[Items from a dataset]

Start of Block

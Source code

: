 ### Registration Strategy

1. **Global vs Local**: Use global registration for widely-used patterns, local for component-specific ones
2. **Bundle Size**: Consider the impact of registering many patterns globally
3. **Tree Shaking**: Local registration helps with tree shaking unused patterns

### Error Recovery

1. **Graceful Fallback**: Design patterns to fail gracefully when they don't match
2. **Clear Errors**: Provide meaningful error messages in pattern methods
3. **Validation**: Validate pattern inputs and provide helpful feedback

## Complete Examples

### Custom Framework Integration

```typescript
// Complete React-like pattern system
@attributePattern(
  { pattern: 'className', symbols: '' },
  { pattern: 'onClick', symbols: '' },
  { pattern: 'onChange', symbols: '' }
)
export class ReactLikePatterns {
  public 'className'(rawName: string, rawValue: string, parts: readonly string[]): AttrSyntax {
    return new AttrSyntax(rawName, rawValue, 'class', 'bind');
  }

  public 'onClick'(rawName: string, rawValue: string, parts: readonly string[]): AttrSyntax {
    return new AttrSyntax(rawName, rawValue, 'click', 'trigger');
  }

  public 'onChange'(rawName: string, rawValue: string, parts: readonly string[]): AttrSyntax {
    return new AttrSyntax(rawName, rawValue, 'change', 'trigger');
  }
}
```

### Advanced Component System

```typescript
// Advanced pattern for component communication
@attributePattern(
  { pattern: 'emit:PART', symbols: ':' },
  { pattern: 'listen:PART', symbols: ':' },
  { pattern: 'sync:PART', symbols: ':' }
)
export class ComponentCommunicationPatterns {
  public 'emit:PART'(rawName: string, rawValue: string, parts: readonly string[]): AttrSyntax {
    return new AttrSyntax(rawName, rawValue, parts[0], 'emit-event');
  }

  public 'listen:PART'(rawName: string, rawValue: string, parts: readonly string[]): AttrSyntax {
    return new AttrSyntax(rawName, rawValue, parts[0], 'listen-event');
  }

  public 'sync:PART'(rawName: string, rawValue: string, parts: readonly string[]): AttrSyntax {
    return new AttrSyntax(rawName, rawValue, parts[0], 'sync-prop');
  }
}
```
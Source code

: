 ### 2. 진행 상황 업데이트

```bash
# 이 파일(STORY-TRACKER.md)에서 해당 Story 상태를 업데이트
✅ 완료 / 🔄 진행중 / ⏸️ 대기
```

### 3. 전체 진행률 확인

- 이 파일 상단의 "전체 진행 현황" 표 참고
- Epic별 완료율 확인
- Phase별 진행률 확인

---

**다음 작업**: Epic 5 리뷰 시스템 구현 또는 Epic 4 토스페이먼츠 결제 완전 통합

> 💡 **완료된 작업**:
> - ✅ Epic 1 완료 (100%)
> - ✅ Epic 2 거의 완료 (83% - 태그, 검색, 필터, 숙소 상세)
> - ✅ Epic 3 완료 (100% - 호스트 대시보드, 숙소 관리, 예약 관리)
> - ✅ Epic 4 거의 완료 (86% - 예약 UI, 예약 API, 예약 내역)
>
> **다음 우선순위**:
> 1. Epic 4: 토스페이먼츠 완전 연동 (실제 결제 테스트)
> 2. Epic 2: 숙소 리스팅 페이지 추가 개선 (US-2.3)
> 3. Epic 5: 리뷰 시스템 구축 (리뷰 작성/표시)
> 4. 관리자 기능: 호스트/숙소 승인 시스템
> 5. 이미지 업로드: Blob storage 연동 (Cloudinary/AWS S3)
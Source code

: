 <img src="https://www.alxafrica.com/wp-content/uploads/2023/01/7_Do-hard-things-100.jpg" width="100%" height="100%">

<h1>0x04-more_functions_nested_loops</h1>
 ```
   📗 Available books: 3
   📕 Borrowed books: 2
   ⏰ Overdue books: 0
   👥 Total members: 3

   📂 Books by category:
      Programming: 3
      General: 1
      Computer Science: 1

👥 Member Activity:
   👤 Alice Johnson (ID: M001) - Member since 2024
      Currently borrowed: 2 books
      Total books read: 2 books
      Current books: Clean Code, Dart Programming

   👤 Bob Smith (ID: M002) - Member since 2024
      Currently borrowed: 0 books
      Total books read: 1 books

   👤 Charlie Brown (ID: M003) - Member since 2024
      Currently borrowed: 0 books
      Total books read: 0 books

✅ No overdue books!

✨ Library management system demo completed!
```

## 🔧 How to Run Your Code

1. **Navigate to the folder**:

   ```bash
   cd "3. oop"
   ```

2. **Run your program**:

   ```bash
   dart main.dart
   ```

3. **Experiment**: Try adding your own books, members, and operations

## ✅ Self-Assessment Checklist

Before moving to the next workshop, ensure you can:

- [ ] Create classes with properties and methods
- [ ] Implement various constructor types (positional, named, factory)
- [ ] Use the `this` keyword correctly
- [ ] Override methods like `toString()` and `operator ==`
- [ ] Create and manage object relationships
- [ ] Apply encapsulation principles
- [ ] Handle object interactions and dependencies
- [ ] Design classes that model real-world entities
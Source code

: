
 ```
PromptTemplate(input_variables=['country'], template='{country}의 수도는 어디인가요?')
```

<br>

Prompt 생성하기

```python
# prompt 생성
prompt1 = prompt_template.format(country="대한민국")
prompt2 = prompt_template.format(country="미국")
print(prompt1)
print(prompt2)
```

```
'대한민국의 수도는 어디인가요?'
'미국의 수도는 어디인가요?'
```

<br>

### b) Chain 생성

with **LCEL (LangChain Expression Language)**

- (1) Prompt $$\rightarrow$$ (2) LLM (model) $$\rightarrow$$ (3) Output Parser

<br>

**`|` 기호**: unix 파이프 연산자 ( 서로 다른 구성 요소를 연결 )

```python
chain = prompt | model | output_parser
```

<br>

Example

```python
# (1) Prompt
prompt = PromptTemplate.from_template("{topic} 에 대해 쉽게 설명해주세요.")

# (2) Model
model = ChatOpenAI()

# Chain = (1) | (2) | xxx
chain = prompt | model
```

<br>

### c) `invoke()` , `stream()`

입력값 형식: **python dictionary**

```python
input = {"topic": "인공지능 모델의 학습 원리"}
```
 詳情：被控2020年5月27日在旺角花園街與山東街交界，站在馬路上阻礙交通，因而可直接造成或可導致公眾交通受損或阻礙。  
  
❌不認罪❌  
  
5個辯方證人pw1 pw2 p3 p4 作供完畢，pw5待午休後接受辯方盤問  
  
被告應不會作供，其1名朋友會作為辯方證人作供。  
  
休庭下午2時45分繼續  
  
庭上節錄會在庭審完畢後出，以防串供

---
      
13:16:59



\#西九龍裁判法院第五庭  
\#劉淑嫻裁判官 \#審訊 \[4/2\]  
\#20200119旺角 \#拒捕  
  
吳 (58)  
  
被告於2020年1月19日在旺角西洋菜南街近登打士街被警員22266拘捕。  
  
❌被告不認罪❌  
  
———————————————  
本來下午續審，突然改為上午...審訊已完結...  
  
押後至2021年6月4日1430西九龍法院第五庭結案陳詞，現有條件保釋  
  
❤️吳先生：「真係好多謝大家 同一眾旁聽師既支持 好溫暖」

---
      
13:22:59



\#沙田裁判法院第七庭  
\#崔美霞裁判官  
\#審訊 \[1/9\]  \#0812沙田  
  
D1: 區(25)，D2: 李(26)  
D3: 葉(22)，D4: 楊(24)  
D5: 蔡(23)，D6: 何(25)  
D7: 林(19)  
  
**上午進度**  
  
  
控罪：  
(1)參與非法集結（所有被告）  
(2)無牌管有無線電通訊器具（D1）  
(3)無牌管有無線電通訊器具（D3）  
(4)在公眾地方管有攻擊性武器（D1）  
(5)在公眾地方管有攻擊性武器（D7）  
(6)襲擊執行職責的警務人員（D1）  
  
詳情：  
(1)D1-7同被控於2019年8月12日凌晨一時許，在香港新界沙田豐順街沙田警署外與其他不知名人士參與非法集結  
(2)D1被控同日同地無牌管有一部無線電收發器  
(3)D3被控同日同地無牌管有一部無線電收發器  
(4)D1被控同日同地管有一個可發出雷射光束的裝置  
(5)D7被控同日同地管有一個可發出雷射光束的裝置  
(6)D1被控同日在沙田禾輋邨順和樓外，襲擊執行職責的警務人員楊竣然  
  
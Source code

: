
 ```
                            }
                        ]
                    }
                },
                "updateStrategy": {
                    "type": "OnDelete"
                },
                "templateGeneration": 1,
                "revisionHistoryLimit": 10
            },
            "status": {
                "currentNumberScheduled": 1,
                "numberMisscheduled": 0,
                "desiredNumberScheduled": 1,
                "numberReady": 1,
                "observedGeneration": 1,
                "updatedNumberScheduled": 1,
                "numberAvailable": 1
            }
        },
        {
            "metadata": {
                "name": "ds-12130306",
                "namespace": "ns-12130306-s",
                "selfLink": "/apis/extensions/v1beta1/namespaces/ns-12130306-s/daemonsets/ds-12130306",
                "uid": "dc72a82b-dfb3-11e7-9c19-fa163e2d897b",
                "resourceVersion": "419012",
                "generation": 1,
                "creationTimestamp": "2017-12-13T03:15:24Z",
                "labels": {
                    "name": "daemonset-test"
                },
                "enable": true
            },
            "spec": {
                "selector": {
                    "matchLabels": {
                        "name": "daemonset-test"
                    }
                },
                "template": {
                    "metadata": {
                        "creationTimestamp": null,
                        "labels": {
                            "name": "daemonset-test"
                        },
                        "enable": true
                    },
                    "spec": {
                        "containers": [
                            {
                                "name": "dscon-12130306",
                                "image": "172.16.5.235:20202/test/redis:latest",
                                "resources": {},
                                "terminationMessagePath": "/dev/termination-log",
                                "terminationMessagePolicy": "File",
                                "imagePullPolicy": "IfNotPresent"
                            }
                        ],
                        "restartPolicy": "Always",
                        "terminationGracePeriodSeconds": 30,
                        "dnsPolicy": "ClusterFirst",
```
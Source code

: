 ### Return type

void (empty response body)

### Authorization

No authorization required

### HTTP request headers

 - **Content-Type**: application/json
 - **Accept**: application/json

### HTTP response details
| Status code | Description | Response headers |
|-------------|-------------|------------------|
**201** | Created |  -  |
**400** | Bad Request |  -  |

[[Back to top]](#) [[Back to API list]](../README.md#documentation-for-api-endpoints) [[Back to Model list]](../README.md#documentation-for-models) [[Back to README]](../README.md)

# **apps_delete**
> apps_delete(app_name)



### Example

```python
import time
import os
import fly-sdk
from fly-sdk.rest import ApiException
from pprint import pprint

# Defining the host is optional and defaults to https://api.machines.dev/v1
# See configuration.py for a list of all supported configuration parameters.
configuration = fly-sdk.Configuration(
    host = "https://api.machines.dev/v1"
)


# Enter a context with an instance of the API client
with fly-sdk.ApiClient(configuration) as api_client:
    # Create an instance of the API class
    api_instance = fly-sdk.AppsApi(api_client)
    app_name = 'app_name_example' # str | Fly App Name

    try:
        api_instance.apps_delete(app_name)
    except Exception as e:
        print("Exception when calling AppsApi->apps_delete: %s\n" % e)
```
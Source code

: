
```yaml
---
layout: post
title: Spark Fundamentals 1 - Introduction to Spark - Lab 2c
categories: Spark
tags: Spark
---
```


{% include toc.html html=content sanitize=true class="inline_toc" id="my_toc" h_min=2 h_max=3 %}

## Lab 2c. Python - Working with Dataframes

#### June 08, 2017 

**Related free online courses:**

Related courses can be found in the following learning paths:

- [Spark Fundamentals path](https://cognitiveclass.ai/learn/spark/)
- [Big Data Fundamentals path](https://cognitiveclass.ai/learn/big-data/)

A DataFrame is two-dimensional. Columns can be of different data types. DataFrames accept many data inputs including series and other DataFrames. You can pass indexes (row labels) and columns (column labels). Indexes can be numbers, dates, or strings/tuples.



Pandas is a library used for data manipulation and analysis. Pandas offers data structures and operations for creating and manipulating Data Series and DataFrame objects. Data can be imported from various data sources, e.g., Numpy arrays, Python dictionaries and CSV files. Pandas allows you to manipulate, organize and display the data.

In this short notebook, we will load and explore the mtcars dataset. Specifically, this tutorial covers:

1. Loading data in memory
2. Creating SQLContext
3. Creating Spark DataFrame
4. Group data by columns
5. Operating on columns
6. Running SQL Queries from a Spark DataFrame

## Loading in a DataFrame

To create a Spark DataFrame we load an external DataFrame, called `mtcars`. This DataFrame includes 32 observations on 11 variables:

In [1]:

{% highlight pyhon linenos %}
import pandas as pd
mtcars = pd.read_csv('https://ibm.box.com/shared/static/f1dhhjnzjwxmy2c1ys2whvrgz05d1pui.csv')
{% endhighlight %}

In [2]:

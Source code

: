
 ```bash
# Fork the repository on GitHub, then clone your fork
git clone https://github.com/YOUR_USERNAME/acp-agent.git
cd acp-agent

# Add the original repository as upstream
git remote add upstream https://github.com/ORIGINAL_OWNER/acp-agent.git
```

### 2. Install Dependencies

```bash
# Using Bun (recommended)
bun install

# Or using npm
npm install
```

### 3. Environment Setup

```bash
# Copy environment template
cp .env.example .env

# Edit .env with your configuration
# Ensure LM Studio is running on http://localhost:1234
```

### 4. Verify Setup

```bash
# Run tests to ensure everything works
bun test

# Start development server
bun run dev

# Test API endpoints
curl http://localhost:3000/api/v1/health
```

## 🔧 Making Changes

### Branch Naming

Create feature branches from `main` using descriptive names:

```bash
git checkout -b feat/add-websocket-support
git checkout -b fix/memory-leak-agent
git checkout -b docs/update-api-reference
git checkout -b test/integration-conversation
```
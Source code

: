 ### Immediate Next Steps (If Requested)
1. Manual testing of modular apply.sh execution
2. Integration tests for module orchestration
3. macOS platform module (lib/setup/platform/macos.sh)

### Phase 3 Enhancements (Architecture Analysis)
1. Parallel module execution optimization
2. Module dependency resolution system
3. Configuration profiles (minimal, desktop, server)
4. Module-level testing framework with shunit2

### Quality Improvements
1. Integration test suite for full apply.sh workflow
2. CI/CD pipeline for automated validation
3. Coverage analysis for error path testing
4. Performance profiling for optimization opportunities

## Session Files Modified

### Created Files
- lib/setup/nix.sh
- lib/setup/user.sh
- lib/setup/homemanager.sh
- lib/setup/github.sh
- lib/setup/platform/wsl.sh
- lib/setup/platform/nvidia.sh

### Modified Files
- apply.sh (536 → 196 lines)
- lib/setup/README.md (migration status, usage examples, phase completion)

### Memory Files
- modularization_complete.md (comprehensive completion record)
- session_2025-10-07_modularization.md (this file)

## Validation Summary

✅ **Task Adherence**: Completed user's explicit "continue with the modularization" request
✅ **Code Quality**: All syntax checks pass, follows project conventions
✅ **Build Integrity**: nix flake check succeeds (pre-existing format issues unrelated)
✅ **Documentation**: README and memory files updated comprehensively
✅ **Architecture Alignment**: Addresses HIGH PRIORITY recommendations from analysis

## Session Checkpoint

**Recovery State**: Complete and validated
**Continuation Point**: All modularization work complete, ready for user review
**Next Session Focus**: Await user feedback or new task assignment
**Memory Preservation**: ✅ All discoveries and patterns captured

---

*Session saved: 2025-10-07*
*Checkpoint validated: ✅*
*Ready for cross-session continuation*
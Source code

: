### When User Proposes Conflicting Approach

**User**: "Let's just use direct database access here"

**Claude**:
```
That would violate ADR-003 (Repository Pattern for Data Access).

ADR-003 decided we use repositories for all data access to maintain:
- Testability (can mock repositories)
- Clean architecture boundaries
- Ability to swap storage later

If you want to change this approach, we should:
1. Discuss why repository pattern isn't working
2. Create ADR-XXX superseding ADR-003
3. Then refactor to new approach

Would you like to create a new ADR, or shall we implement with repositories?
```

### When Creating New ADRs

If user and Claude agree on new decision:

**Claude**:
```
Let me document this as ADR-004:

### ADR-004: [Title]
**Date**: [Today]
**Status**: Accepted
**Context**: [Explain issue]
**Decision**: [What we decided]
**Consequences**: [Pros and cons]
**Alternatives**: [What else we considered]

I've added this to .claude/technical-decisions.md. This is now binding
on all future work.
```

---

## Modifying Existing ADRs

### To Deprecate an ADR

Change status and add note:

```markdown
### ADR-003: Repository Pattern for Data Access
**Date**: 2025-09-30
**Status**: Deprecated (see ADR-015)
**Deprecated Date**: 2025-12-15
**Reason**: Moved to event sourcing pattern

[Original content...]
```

End of Block

[What needs to be done]:
Your answer should consist of each line above in which "Clean" appears.

[Task response]:
      Current books: Clean Code, Dart Programming
- Clean architecture boundaries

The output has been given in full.